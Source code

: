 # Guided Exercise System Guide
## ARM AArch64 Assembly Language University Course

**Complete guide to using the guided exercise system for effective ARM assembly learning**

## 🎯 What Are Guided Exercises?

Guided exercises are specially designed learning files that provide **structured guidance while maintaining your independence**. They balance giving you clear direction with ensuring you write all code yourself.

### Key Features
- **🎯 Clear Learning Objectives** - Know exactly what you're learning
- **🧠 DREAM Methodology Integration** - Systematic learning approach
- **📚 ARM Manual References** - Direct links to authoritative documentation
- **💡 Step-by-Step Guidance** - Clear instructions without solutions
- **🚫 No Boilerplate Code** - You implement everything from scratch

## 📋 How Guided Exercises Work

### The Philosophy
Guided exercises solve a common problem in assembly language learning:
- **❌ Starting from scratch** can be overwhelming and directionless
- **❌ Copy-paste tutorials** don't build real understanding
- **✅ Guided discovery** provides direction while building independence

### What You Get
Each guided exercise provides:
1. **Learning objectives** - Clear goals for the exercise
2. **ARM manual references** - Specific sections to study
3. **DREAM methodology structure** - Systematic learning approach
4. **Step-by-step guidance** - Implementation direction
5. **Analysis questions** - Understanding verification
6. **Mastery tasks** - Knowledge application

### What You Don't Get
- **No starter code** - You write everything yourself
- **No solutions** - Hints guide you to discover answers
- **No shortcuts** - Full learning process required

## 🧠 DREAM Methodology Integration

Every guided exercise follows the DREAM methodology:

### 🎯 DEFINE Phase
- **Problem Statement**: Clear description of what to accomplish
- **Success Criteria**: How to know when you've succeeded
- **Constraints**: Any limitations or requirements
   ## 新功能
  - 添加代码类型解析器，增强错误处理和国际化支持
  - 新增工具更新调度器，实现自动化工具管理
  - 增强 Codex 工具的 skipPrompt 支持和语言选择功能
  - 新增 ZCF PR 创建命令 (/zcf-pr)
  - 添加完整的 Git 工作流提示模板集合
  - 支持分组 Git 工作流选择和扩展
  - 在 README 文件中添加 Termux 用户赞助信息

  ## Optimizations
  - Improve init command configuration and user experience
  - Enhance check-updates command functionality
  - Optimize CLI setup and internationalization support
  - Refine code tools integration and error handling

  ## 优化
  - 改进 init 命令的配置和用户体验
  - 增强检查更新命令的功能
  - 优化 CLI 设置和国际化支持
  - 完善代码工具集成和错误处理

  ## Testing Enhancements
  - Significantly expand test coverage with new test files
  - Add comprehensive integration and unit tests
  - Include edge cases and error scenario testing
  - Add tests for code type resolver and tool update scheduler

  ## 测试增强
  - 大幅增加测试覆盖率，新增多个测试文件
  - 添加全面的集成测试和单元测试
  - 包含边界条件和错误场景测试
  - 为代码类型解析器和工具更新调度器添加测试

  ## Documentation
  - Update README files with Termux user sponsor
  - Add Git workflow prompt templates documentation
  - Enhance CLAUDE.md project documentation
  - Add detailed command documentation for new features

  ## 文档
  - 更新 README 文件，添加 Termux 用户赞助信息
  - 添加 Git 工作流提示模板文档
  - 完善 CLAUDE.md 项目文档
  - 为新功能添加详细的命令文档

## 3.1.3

=-=-=

Task statement ▸ Nothing but the lines from the one containing "- 添加代码类型解析器，增强错误处理和国际化支持" through the last line of the listing should be output, each exactly as written.

Answer below ▸
  - 添加代码类型解析器，增强错误处理和国际化支持
  - 新增工具更新调度器，实现自动化工具管理
  - 增强 Codex 工具的 skipPrompt 支持和语言选择功能
  - 新增 ZCF PR 创建命令 (/zcf-pr)
  - 添加完整的 Git 工作流提示模板集合
  - 支持分组 Git 工作流选择和扩展
  - 在 README 文件中添加 Termux 用户赞助信息

  ## Optimizations
  - Improve init command configuration and user experience
  - Enhance check-updates command functionality
  - Optimize CLI setup and internationalization support
  - Refine code tools integration and error handling

  ## 优化
  - 改进 init 命令的配置和用户体验
  - 增强检查更新命令的功能
  - 优化 CLI 设置和国际化支持
  - 完善代码工具集成和错误处理

  ## Testing Enhancements
  - Significantly expand test coverage with new test files
  - Add comprehensive integration and unit tests
  - Include edge cases and error scenario testing
  - Add tests for code type resolver and tool update scheduler

  ## 测试增强
  - 大幅增加测试覆盖率，新增多个测试文件
  - 添加全面的集成测试和单元测试
  - 包含边界条件和错误场景测试
  - 为代码类型解析器和工具更新调度器添加测试

  ## Documentation
  - Update README files with Termux user sponsor
  - Add Git workflow prompt templates documentation
  - Enhance CLAUDE.md project documentation
  - Add detailed command documentation for new features

  ## 文档
  - 更新 README 文件，添加 Termux 用户赞助信息
  - 添加 Git 工作流提示模板文档
  - 完善 CLAUDE.md 项目文档
  - 为新功能添加详细的命令文档

## 3.1.3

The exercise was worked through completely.